Perception forms various levels of abstraction from sensation, and integrate them with the knowledge of the system, so as to guide the system's actions to achieve the goals in a changing environment.
AI research on perception has been focused on vision and sound. The major challenge is to choose proper features for each level of abstraction. Initially, the features are selected by the designers for each level. In computer vision, an influential approach was proposed by David Marr, who considered vision as transforming a 2D projective image on the retina into a 3D model of objects and events in the world.

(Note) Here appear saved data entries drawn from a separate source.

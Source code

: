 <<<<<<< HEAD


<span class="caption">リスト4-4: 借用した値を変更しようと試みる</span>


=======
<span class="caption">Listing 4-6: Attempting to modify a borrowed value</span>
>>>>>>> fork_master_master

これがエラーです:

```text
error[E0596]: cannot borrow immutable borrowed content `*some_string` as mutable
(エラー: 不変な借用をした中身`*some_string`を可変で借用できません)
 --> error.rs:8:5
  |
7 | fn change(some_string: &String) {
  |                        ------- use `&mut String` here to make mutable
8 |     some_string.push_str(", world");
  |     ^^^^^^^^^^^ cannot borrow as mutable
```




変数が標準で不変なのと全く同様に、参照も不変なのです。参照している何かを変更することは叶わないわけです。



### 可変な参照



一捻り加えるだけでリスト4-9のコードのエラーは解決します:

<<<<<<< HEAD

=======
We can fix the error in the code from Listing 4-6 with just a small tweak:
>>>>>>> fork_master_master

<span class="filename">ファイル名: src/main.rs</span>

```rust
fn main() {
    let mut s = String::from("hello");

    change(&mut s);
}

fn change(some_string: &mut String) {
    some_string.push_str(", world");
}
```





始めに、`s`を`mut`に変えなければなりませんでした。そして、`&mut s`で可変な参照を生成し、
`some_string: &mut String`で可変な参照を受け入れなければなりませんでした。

Deep learning fundamentally changes to the approach of "feature learning" where the features are generated and selected by a learning algorithm according to their contribution to the overall task. In a Convolutional Neural Network (CNN), convolution kernels are applied to generate feature maps that are further abstracted by the next layers. Trained end-to-end using backpropagation, CNN works well on ImageNet data in recognizing objects.
Other techniques:
Opinions about perception:
2. Robots
Robots directly interact with environment through sensors and actuators. Some clarifications:
- Intelligent robots are different from industrial robots in stressing flexibility.
- Humanoid robot is a special type of robot, and even such a robot will not have inputs and outputs exactly like a human.
- In a broad sense, an agent or "bot" can be considered as a robot interacting with a virtual environment, such as a computer game or "metaverse".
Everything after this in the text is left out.